"""

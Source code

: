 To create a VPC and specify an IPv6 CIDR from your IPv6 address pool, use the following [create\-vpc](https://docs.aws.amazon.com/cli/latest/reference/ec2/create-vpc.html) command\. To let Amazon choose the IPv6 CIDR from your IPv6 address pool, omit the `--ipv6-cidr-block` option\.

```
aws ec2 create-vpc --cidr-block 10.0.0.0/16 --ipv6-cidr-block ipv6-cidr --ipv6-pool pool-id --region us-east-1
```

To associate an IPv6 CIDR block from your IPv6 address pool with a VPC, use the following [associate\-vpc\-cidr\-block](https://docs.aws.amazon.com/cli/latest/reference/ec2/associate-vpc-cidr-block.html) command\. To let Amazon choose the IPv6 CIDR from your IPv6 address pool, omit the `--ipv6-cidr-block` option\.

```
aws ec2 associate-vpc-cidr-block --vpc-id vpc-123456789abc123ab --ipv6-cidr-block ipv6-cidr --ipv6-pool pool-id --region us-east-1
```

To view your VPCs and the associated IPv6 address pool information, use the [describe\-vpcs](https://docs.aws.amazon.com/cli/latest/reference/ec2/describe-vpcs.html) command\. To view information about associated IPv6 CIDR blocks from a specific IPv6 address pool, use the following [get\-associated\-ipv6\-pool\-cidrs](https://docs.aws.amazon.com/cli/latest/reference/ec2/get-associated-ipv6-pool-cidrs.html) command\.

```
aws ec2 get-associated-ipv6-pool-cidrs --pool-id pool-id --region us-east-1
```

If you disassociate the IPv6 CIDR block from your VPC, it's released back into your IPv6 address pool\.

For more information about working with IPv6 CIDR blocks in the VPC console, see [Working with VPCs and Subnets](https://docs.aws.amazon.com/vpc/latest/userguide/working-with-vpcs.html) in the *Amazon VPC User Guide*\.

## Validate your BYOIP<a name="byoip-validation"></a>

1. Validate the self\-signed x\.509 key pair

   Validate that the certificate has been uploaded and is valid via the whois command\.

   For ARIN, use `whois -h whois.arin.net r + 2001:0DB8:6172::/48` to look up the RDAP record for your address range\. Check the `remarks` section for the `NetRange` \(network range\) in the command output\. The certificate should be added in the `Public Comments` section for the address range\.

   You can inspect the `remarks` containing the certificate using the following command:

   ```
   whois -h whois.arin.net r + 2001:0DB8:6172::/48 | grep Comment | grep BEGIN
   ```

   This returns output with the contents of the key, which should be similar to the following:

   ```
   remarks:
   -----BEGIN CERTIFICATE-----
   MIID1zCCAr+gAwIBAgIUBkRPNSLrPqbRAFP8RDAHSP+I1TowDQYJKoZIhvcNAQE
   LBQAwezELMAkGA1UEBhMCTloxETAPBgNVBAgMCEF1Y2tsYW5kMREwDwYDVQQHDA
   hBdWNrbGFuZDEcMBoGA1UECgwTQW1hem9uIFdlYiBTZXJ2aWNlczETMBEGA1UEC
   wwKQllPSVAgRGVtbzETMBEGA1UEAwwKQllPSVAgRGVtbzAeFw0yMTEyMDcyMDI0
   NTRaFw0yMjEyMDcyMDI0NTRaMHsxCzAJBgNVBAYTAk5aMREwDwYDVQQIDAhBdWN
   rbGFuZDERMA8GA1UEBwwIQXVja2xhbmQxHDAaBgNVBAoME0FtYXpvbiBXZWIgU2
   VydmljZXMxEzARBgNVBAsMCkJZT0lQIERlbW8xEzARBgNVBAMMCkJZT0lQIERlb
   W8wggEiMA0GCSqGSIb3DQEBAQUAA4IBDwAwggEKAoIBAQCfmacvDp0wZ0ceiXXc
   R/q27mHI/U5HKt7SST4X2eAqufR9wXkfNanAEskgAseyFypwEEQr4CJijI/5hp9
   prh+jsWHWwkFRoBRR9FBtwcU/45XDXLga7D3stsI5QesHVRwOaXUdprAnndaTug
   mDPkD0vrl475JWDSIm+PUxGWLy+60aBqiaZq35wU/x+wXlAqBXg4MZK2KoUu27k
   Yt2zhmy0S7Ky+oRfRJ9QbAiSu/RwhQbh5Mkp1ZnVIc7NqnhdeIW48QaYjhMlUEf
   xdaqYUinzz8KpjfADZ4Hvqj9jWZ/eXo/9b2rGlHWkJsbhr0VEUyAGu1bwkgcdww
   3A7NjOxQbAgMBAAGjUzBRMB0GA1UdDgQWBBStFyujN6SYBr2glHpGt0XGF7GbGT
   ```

"""
"""

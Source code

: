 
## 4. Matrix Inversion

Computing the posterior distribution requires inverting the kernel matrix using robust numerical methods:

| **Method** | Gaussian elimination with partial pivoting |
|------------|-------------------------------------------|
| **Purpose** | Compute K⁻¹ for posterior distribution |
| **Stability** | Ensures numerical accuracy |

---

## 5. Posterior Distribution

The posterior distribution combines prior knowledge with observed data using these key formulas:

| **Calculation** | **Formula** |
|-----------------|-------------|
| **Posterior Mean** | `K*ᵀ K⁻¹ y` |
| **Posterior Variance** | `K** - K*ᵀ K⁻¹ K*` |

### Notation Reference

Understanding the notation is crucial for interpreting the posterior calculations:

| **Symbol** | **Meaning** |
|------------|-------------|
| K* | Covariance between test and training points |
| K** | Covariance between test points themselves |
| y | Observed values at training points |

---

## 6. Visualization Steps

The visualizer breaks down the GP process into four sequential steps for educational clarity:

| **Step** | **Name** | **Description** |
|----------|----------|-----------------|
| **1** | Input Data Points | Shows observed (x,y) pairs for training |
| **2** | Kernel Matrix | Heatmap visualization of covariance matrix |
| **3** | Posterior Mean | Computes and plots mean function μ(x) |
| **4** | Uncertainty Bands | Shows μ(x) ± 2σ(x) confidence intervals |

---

"""
"""

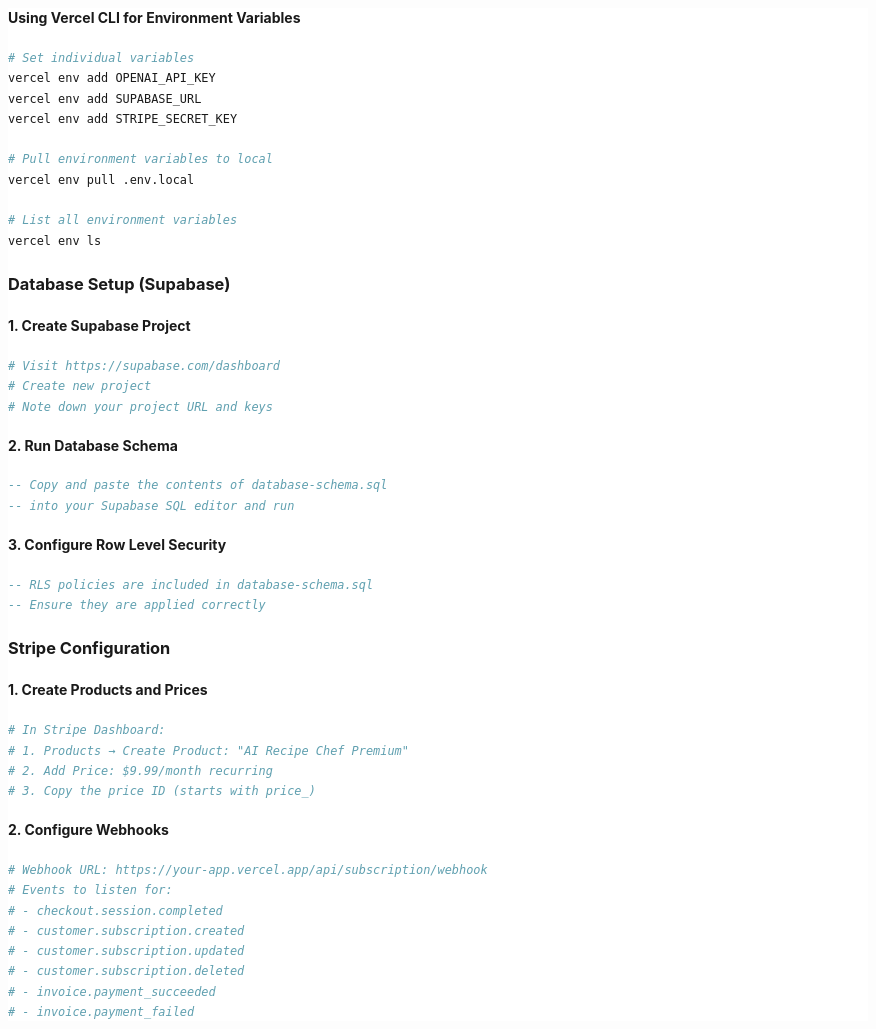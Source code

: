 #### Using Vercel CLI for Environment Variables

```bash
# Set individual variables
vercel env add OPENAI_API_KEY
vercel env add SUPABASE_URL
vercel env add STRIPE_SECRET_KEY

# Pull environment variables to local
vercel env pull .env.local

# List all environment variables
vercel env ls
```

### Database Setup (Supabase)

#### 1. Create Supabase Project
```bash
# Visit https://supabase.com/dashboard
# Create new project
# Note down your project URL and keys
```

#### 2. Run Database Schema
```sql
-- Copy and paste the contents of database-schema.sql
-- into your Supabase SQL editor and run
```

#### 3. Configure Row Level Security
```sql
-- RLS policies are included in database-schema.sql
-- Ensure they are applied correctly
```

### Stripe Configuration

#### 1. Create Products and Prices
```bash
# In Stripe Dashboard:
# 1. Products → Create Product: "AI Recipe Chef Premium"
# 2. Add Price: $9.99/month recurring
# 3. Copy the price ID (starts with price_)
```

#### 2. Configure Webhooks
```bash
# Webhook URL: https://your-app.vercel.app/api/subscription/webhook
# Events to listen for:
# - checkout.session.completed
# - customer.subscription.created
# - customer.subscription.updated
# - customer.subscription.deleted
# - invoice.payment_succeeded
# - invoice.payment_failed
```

"""

=== Work required ===
Give the number of lines in the records above in which the word "between" appears. Include no other text.

=== Written solution ===
2